海辺の町が“やさしい電気”で満たされた奇跡の1週間――子どもたちも笑顔に

夕暮れ時の再生可能エネルギーで明かりの灯る家々と、通りで語り合う住民たちの様子。 再生可能エネルギー
風合町の優しい電気に包まれ、笑顔があふれる町の夜の始まり。

海と山に囲まれた青森県の小さな町・風合町(ふうあいまち)。ここで先日、町のすべての暮らしを再生可能エネルギーだけでまかなう挑戦が行われ、見事に成功した。町を包んだのは、エコ住宅から放たれる温かなオレンジ色の灯りと、どこか嬉しそうな住民たちの表情だった。住民たちは「自然の恵みだけで生活できるなんて夢みたい」と、夜空に向かってささやく。町の風景が変わった奇跡の1週間、その舞台裏には、地域の絆と小さな偶然、そして多くの優しい想いがあった。

町の電気は、海風を受けて回る風車、漁港の波を活用した海洋エネルギープラント、そして民家や小学校に輝く太陽光発電パネルから生まれる。風合町再生エネルギー協議会の会長・有吉圭一(ありよしけいいち/54)は、「今年は春の嵐で海も風も元気だったので、ほんの少しの努力で実現できました」と笑顔。しかも、電力自由化の波に乗り、住民それぞれが発電した電力を町内でやりとりできるようになっており、お隣さんに分けてもらった“やさしい電気”で動く電気自動車に乗った佐藤美月(さとうみつき/主婦・36)は、「子どもの給食を運ぶ車が地熱で動くんですよ!なんだか給食も美味しく感じます」と声を弾ませる。
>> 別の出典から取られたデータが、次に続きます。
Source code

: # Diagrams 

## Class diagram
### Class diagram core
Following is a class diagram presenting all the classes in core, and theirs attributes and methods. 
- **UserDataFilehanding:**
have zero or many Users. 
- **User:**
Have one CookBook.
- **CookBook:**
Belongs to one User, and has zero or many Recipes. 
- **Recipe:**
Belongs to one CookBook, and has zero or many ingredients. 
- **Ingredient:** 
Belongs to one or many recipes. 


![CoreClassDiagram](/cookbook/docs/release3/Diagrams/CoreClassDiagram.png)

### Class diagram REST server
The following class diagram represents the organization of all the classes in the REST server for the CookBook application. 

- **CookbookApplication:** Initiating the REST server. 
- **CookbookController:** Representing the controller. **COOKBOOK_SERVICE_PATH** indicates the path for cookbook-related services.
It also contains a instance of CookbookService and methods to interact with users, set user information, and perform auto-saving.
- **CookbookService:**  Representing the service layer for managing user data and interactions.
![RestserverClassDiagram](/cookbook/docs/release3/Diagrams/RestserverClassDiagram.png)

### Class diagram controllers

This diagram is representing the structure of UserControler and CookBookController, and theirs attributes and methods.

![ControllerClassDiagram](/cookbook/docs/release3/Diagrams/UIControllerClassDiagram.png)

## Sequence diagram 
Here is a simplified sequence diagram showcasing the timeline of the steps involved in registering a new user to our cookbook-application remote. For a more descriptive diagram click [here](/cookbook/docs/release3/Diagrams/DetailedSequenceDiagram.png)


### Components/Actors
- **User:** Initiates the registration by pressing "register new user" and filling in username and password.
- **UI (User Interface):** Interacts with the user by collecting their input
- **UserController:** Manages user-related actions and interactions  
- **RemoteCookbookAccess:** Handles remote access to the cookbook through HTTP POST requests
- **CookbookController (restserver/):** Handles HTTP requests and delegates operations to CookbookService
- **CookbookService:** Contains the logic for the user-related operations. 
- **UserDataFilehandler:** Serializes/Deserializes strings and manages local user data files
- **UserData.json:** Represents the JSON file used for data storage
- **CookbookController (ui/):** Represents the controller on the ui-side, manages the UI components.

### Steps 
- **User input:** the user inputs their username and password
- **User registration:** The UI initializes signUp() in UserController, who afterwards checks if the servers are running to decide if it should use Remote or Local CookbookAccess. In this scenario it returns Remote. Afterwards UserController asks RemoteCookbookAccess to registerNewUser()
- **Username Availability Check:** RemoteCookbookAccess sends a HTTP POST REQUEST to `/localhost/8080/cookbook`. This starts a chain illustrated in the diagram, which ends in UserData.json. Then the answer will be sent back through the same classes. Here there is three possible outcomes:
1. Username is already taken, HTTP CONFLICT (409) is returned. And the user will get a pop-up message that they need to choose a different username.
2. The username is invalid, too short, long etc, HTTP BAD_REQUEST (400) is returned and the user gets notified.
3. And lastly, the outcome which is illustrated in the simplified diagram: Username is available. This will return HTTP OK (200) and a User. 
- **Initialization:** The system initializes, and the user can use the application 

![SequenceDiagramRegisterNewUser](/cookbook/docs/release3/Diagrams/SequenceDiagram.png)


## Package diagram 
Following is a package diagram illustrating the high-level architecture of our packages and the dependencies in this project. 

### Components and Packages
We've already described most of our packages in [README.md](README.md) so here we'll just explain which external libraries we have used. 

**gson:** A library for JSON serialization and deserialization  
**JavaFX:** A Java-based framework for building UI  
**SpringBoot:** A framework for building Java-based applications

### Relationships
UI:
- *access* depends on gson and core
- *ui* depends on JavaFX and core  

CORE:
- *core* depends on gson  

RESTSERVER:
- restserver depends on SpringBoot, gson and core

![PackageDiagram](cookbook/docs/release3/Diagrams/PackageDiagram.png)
このチャレンジの裏には、子どもたちによるちょっとした偶然もあった。地熱発電所で開催された親子見学会の際、児童の田村莉央(たむらりお/9)が「町のみんなで電気を作ったら、夜に星がもっときれいに見えるかな」と話したのがきっかけで、町ぐるみの再エネ週間が決定。その後、天気にも恵まれ、全戸参加型の『おすそ分け電力プロジェクト』がスタートした。家庭ごとに余った電気を、隣家の高齢者宅に届けるための“電力シェア便”を中学生たちがボランティアで運営するという温かな仕組みも生まれた。「人のぬくもりが伝わる電気。これが理想のエネルギーだと思いました」――協議会の事務局員・菅野真吾(かんのしんご/41)は感動を語る。

SNS上でも話題は尽きない。地元で人気のベーカリー「LYS」は『おひさまパン』を限定発売し、「パンも町の電気で焼きました!」と発信。外部からも「子どもの頃に憧れた町が現実に」「全国でも広がってほしい」といった声が続々と寄せられた。ESG投資のアドバイザー・根岸沙由里(ねぎしさゆり/38)は「こうした草の根型の挑戦は、まさに持続可能性の模範。再生可能エネルギーと地域のぬくもりが重なることで、真の豊かさが生まれる」とコメントしている。

今回のプロジェクト終了後も、町内には穏やかな余熱が残る。田村莉央くんは「まだやってない家があったら、ぼくが電気を届けに行くよ」とにっこり。大人たちは「次は冬にも、町ぐるみで温かい電気を分け合いたい」と、笑顔で語り合っていた。風合町には、今日も優しい電気が流れ続けている。

コメント

  1. 子育て世代として、こんな町に住めたらいいなって本当に思います。子どもたちが町や自然にワクワクしてる姿、想像してほっこりしました。優しい電気で動く給食カー、すごく素敵です!

  2. 高齢者の家にも子どもたちが電気を届けてくれるなんて、涙が出ました。昔は助け合いが当たり前だったけど、今ではなかなか難しい時代。こういう温かい試みがもっと広がるといいですね。

  3. え、再エネで町中まかなっちゃうとかヤバくないっすか!?ニュースだけど、何か自分の地元もこうなったら面白いな〜って思った。中学生のボランティアもカッコイイ!

  4. 私は風合町の近くでお店をしています。毎朝パンを焼いてるLYSさんのお話に、こちらまで元気をもらいました。オレンジ色のあかりが町中に灯るなんて、きっと素敵な光景だったんでしょうね。ぜひ、一度見てみたいです。

  5. こういうプロジェクトを見ると、やっぱり「町のみんなで力を合わせる」って大事だなって思います。うちはまだ規模は小さい自治会ですが、ちょっとしたことから真似してみたい!